The glow from the fire, reflected from a hundred points in the rich oak panelling, was kind to Lady Grayle as she stood looking down into the flames, one foot resting on the low brick step, her
long skirt drawn up to let the heat play upon a slim leg. Lady Grayle was fifty-five; even by daylight no stranger would have thought her fifty and by this mellow light she seemed still in the
prime of life, her figure perfect, her skin glowing, and her eyes bright with vitality; only the broad velvet band round her neck betrayed what it was intended to conceal. A close inspection would
have revealed tiny wrinkles round the eyes and mouth, but they were the wrinkles that come early to anyone who rides hard to hounds in all weathers; the mouth was too straight and hard for beauty,
the mouth of a woman accustomed to pick her own line and follow it.

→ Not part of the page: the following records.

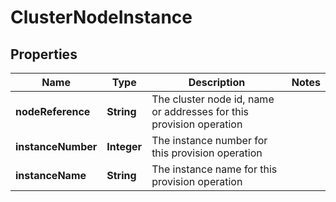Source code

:

# ClusterNodeInstance


## Properties

| Name | Type | Description | Notes |
|------------ | ------------- | ------------- | -------------|
|**nodeReference** | **String** | The cluster node id, name or addresses for this provision operation |  |
|**instanceNumber** | **Integer** | The instance number for this provision operation |  |
|**instanceName** | **String** | The instance name for this provision operation |  |




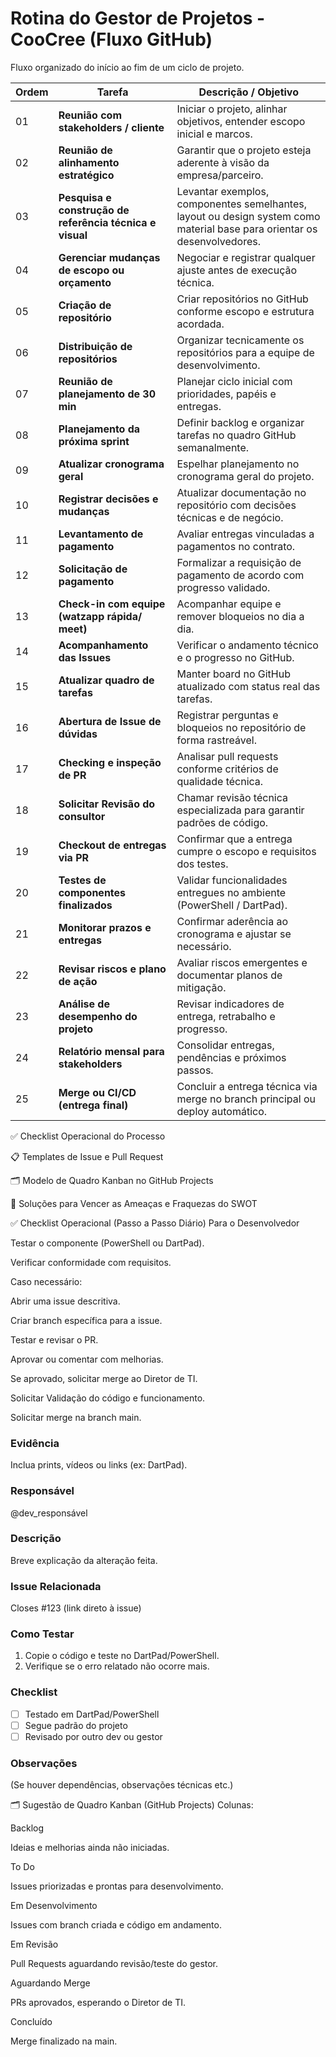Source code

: 
# Rotina do Gestor de Projetos - CooCree (Fluxo GitHub)

Fluxo organizado do início ao fim de um ciclo de projeto.

| **Ordem** | **Tarefa**                                          | **Descrição / Objetivo**                                                                 |
|-----------|-----------------------------------------------------|-------------------------------------------------------------------------------------------|
| 01        | **Reunião com stakeholders / cliente**              | Iniciar o projeto, alinhar objetivos, entender escopo inicial e marcos.                  |
| 02        | **Reunião de alinhamento estratégico**              | Garantir que o projeto esteja aderente à visão da empresa/parceiro.                      |
| 03        | **Pesquisa e construção de referência técnica e visual** | Levantar exemplos, componentes semelhantes, layout ou design system como material base para orientar os desenvolvedores. |
| 04        | **Gerenciar mudanças de escopo ou orçamento**       | Negociar e registrar qualquer ajuste antes de execução técnica.                          |
| 05        | **Criação de repositório**                          | Criar repositórios no GitHub conforme escopo e estrutura acordada.                       |
| 06        | **Distribuição de repositórios**                    | Organizar tecnicamente os repositórios para a equipe de desenvolvimento.                 |
| 07        | **Reunião de planejamento de 30 min**               | Planejar ciclo inicial com prioridades, papéis e entregas.                               |
| 08        | **Planejamento da próxima sprint**                  | Definir backlog e organizar tarefas no quadro GitHub semanalmente.                       |
| 09        | **Atualizar cronograma geral**                      | Espelhar planejamento no cronograma geral do projeto.                                    |
| 10        | **Registrar decisões e mudanças**                   | Atualizar documentação no repositório com decisões técnicas e de negócio.                |
| 11        | **Levantamento de pagamento**                       | Avaliar entregas vinculadas a pagamentos no contrato.                                    |
| 12        | **Solicitação de pagamento**                        | Formalizar a requisição de pagamento de acordo com progresso validado.                   |
| 13        | **Check-in com equipe (watzapp rápida/ meet)**      | Acompanhar equipe e remover bloqueios no dia a dia.                                      |
| 14        | **Acompanhamento das Issues**                       | Verificar o andamento técnico e o progresso no GitHub.                                   |
| 15        | **Atualizar quadro de tarefas**                     | Manter board no GitHub atualizado com status real das tarefas.                           |
| 16        | **Abertura de Issue de dúvidas**                    | Registrar perguntas e bloqueios no repositório de forma rastreável.                      |
| 17        | **Checking e inspeção de PR**                       | Analisar pull requests conforme critérios de qualidade técnica.                          |
| 18        | **Solicitar Revisão do consultor**                  | Chamar revisão técnica especializada para garantir padrões de código.                    |
| 19        | **Checkout de entregas via PR**                     | Confirmar que a entrega cumpre o escopo e requisitos dos testes.                         |
| 20        | **Testes de componentes finalizados**               | Validar funcionalidades entregues no ambiente (PowerShell / DartPad).                    |
| 21        | **Monitorar prazos e entregas**                     | Confirmar aderência ao cronograma e ajustar se necessário.                               |
| 22        | **Revisar riscos e plano de ação**                  | Avaliar riscos emergentes e documentar planos de mitigação.                              |
| 23        | **Análise de desempenho do projeto**                | Revisar indicadores de entrega, retrabalho e progresso.                                  |
| 24        | **Relatório mensal para stakeholders**              | Consolidar entregas, pendências e próximos passos.                                       |
| 25        | **Merge ou CI/CD (entrega final)**                  | Concluir a entrega técnica via merge no branch principal ou deploy automático.           |





✅ Checklist Operacional do Processo

📋 Templates de Issue e Pull Request

🗂️ Modelo de Quadro Kanban no GitHub Projects

🔧 Soluções para Vencer as Ameaças e Fraquezas do SWOT

✅ Checklist Operacional (Passo a Passo Diário)
Para o Desenvolvedor

 Testar o componente (PowerShell ou DartPad).

 Verificar conformidade com requisitos.

 Caso necessário:

 Abrir uma issue descritiva.

 Criar branch específica para a issue.

 Testar e revisar o PR.

 Aprovar ou comentar com melhorias.

 Se aprovado, solicitar merge ao Diretor de TI.

Solicitar Validação do código e funcionamento.

Solicitar merge na branch main.

### Evidência
Inclua prints, vídeos ou links (ex: DartPad).

### Responsável
@dev_responsável

### Descrição
Breve explicação da alteração feita.

### Issue Relacionada
Closes #123 (link direto à issue)

### Como Testar
1. Copie o código e teste no DartPad/PowerShell.
2. Verifique se o erro relatado não ocorre mais.

### Checklist
- [ ] Testado em DartPad/PowerShell
- [ ] Segue padrão do projeto
- [ ] Revisado por outro dev ou gestor

### Observações
(Se houver dependências, observações técnicas etc.)


🗂️ Sugestão de Quadro Kanban (GitHub Projects)
Colunas:

Backlog

Ideias e melhorias ainda não iniciadas.

To Do

Issues priorizadas e prontas para desenvolvimento.

Em Desenvolvimento

Issues com branch criada e código em andamento.

Em Revisão

Pull Requests aguardando revisão/teste do gestor.

Aguardando Merge

PRs aprovados, esperando o Diretor de TI.

Concluído

Merge finalizado na main.
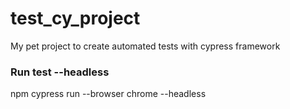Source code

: # test_cy_project
My pet project to create automated tests with cypress framework

### Run test --headless
npm cypress run --browser chrome --headless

The small foot on the hearth-step tapped impatiently as its owner looked up at the gallery which connected the staircase with the bedroom corridors. With a quick movement Lady Grayle reached for
the old-fashioned tapestry bell-pull which hung by the fireplace and jerked it sharply twice. The bell which rang in the pantry was electric, because Lady Grayle was a modern, but her husband loved
the old-world furnishings of Tassart, and would not have the panelling hacked about for electric fittings.
There was an appreciable interval before a door, discreetly shadowed by the staircase, swung open and a butler appeared, carrying a silver salver on which rested a cocktail shaker and three
finely cut glasses. Depositing the salver on a small but sturdy oak table which flanked the fireplace, the butler switched on a standard lamp which stood beside it. Giving the ‘shaker’
a final professional whirl, he took off the top. In silence he poured the rich flame-coloured mixture into one of the glasses and, raising the salver, approached his mistress.
“May I speak to your Ladyship some time in the morning?”
The respectful murmur was almost inaudible, but Lady Grayle’s ear was attuned to it. A quick frown crossed her face. Words may be very simple and yet convey the threat of infinite
worry—domestic or otherwise. Lady Grayle, however, was not accustomed to fret herself for long over trifles. Her tone was casual as she replied.
“Yes, after breakfast, Moode. I’ll ring for you.”
There was even a slight smile on her lips as she watched Moode carefully replace the stopper on the silver contraption which accorded so ill with its surroundings. The butler’s movements
were so deft, so silent, that it was almost a pleasure to watch them, as it always is to see perfect execution. The man himself was small and inclined to stoutness, but there was dignity, carefully
cultivated dignity, in his movements, and his rather pink face, surmounted by greying hair, was not unhandsome.
The clatter of high-heeled shoes on a wooden floor drew Lady Grayle’s eyes to the staircase, down which her son and daughter-in-law were now coming. Lady Chessingham was a tall, thin
woman, handsome in an uninteresting way—the cold, too-much-nose-and-tooth way that foreigners so much dislike. She looked definitely older than her husband, who, though actually the same
height, appeared, with his narrow chest and feeble moustache, insignificant beside her.
“Your own fault if the cocktail’s spoilt,” said Lady Grayle. “I couldn’t wait for you.”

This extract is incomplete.